● **Exercise directions**
The data below needs to be returned exactly, line for line.

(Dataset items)
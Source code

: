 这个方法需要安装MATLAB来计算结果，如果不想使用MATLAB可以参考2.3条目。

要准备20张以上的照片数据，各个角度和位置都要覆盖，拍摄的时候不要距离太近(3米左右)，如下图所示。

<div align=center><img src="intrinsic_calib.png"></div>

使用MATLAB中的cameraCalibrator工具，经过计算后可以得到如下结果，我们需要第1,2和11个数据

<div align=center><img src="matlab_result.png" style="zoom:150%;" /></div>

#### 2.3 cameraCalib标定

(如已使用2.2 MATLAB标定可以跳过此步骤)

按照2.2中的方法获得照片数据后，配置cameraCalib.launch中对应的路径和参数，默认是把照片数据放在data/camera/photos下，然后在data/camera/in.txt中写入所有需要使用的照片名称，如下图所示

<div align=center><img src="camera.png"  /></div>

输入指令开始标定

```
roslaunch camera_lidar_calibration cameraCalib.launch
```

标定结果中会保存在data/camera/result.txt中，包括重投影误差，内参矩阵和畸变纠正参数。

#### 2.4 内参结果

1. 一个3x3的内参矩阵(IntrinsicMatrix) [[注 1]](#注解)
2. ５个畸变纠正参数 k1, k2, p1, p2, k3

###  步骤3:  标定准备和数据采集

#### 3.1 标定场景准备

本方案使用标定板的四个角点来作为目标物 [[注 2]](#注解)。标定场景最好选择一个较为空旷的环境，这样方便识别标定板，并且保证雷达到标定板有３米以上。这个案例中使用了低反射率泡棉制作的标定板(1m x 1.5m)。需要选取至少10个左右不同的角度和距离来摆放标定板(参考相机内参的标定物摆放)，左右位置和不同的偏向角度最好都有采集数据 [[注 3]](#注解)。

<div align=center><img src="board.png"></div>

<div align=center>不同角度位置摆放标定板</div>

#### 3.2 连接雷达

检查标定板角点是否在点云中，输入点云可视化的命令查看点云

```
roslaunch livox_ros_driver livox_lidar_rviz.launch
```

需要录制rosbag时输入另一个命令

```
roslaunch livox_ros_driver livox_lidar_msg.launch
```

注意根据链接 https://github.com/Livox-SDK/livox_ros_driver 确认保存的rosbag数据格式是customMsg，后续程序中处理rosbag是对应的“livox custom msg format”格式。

● **Solved problem**
Source code

: 这个方法需要安装MATLAB来计算结果，如果不想使用MATLAB可以参考2.3条目。

要准备20张以上的照片数据，各个角度和位置都要覆盖，拍摄的时候不要距离太近(3米左右)，如下图所示。

<div align=center><img src="intrinsic_calib.png"></div>

使用MATLAB中的cameraCalibrator工具，经过计算后可以得到如下结果，我们需要第1,2和11个数据

<div align=center><img src="matlab_result.png" style="zoom:150%;" /></div>

#### 2.3 cameraCalib标定

(如已使用2.2 MATLAB标定可以跳过此步骤)

按照2.2中的方法获得照片数据后，配置cameraCalib.launch中对应的路径和参数，默认是把照片数据放在data/camera/photos下，然后在data/camera/in.txt中写入所有需要使用的照片名称，如下图所示

<div align=center><img src="camera.png"  /></div>

输入指令开始标定

```
roslaunch camera_lidar_calibration cameraCalib.launch
```

标定结果中会保存在data/camera/result.txt中，包括重投影误差，内参矩阵和畸变纠正参数。

#### 2.4 内参结果

1. 一个3x3的内参矩阵(IntrinsicMatrix) [[注 1]](#注解)
2. ５个畸变纠正参数 k1, k2, p1, p2, k3

###  步骤3:  标定准备和数据采集

#### 3.1 标定场景准备

本方案使用标定板的四个角点来作为目标物 [[注 2]](#注解)。标定场景最好选择一个较为空旷的环境，这样方便识别标定板，并且保证雷达到标定板有３米以上。这个案例中使用了低反射率泡棉制作的标定板(1m x 1.5m)。需要选取至少10个左右不同的角度和距离来摆放标定板(参考相机内参的标定物摆放)，左右位置和不同的偏向角度最好都有采集数据 [[注 3]](#注解)。

<div align=center><img src="board.png"></div>

<div align=center>不同角度位置摆放标定板</div>

#### 3.2 连接雷达

检查标定板角点是否在点云中，输入点云可视化的命令查看点云

```
roslaunch livox_ros_driver livox_lidar_rviz.launch
```

需要录制rosbag时输入另一个命令

```
roslaunch livox_ros_driver livox_lidar_msg.launch
```

注意根据链接 https://github.com/Livox-SDK/livox_ros_driver 确认保存的rosbag数据格式是customMsg，后续程序中处理rosbag是对应的“livox custom msg format”格式。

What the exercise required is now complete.